TAO buoy array and other data continue to tell us of persistent strong westerly wind anomalies (and actual westerlies) on the equator at the date line (anomalies ~5-10m/s), with SSTAs ~plus 2C down to depths of 150m in that region. In fact, there may be 2 downwelling oceanic Kelvin waves moving along the thermocline of the equatorial Pacific cold tongue, with one just east of the date line and the other ~120W. To me, all indications are that the ocean-atmosphere system is tilting toward a warm ENSO event (magnitude unclear), and some indices would offer a weak warm event has already emerged.
The following are links to ENSO discussions.

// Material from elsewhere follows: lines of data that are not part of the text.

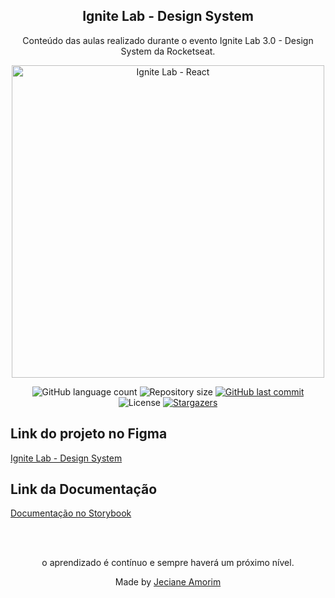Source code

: <div align="center">
	<h2>Ignite Lab - Design System </h2>
	<p>Conteúdo das aulas realizado durante o evento Ignite Lab 3.0 - Design System da Rocketseat.</p>
  <img width="500" src="https://app.rocketseat.com.br/_next/image?url=https%3A%2F%2Fmedia.graphassets.com%2FNsbDYYBaR5SJt1Nk1cis&w=1920&q=100" alt="Ignite Lab - React"/>
</div>

<p align="center">
  <img alt="GitHub language count" src="https://img.shields.io/github/languages/count/JecianeSilva/ignite-lab?color=%2304D361">

  <img alt="Repository size" src="https://img.shields.io/github/repo-size/JecianeSilva/ignite-lab">

  <a href="https://github.com/JecianeSilva/ignite-lab/commits/master">
    <img alt="GitHub last commit" src="https://img.shields.io/github/last-commit/JecianeSilva/ignite-lab">
  </a>

  <img alt="License" src="https://img.shields.io/badge/license-MIT-brightgreen">
   <a href="https://github.com/JecianeSilva/ignite-lab/stargazers">
    <img alt="Stargazers" src="https://img.shields.io/github/stars/JecianeSilva/ignite-lab?style=social">
  </a>
</p>

## Link do projeto no Figma
<a href="https://www.figma.com/community/file/1164314262001025063" alt="Figma community project">Ignite Lab - Design System</a>

## Link da Documentação
<a href="https://jecianesilva.github.io/ignite-lab/?path=/story/components-button--default" alt="storybook">Documentação no Storybook</a>

<br></br>
<div align="center">
<p>o aprendizado é contínuo e sempre haverá um próximo nível.</p>
<p>Made by <a href="https://jecianesilva.github.io/">Jeciane Amorim</a></p>
</div>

Please also see the following CPC link (and others therein) for further ENSO, etc., insights, and remember that official USA information on anything related to ENSO comes from CPC.
From monitoring, I do think this developing situation (possible warm ENSO) has had at least “episodic impacts” the global weather during boreal summer. These include suppression (thus far) of the TNA tropical cyclone season (understanding climatology), the increase of TNWP tropical cyclones (ex., southeast China), and the excessive heat much of the USA has dealt with.
Weather-climate linkage signals particularly from the tropics remain very weak. There is evidence, as would be expected per above, that atmosphere-ocean coupling between the SST boundary forced tropical convection west of the date line and circulation response/feedback has been occurring possibly since April (see recent weather-climate discussion for details). However, the MJO signal is virtually non-existent and even the ~50-day and ~30-day tropical forcing signals are anemic at best. The AAM plots, particularly the tendency and mountain and frictional torques still do give some evidence of the latter. There is a fast convective dynamical signal (weakly projects onto a Kelvin wave per Coherent modes Hovmollers) moving through the Western Hemisphere at ~16-17m/s located at about 40W. It is possible this signal will emerge into the Indian Ocean by the end of week 1, especially since thunderstorm clusters are becoming very active across central Africa.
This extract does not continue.